> [TASK REQUIREMENTS]: Copy all lines below containing "label".

(Plain-text document sources)
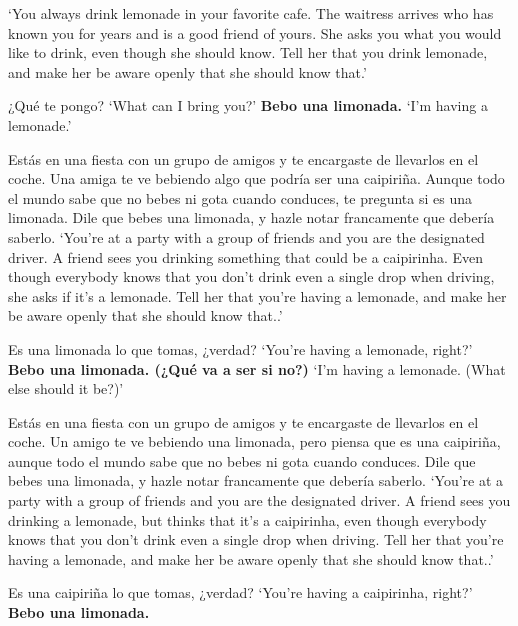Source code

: \begin{exe}
	\glt `You always drink lemonade in your favorite cafe. The waitress arrives who has known you for years and is a good friend of yours. She asks you what you would like to drink, even though she should know. Tell her that you drink lemonade, and make her be aware openly that she should know that.' 
	\begin{xlist}[A:]
	 ¿Qué te pongo? \href{https://osf.io/vf4m2/}{\faVolumeUp}
	\glt `What can I bring you?' 
	 \textbf{Bebo una limonada.} 
	\glt `I'm having a lemonade.' 
	\end{xlist}
\ex \label{ex:experimentoOBVCONFlimonada_APP}
	Estás en una fiesta con un grupo de amigos y te encargaste de llevarlos en el coche. Una amiga te ve bebiendo algo que podría ser una caipiriña. Aunque todo el mundo sabe que no bebes ni gota cuando conduces, te pregunta si es una limonada. Dile que bebes una limonada, y hazle notar francamente que debería saberlo. 
	\glt `You're at a party with a group of friends and you are the designated driver. A friend sees you drinking something that could be a caipirinha. Even though everybody knows that you don't drink even a single drop when driving, she asks if it's a lemonade. Tell her that you're having a lemonade, and make her be aware openly that she should know that..' 
	\begin{xlist}[A:]
	 Es una limonada lo que tomas, ¿verdad? \href{https://osf.io/m6q4j/}{\faVolumeUp}
	\glt `You're having a lemonade, right?' 
	 \textbf{Bebo una limonada. (¿Qué va a ser si no?)} 
	\glt `I'm having a lemonade. (What else should it be?)' 
	\end{xlist}
\largerpage
\ex \label{ex:experimentoOBVDENlimonada_APP}
	Estás en una fiesta con un grupo de amigos y te encargaste de llevarlos en el coche. Un amigo te ve bebiendo una limonada, pero piensa que es una caipiriña, aunque todo el mundo sabe que no bebes ni gota cuando conduces. Dile que bebes una limonada, y hazle notar francamente que debería saberlo. 
	\pagebreak\glt `You're at a party with a group of friends and you are the designated driver. A friend sees you drinking a lemonade, but thinks that it's a caipirinha, even though everybody knows that you don't drink even a single drop when driving. Tell her that you're having a lemonade, and make her be aware openly that she should know that..' 
	\begin{xlist}[A:]
	 Es una caipiriña lo que tomas, ¿verdad? \href{https://osf.io/6te3x/}{\faVolumeUp}
	\glt `You're having a caipirinha, right?' 
	 \textbf{Bebo una limonada.} 

\end{xlist}
\end{exe}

> [TASK RESULT]:
\ex \label{ex:experimentoOBVCONFlimonada_APP}
\ex \label{ex:experimentoOBVDENlimonada_APP}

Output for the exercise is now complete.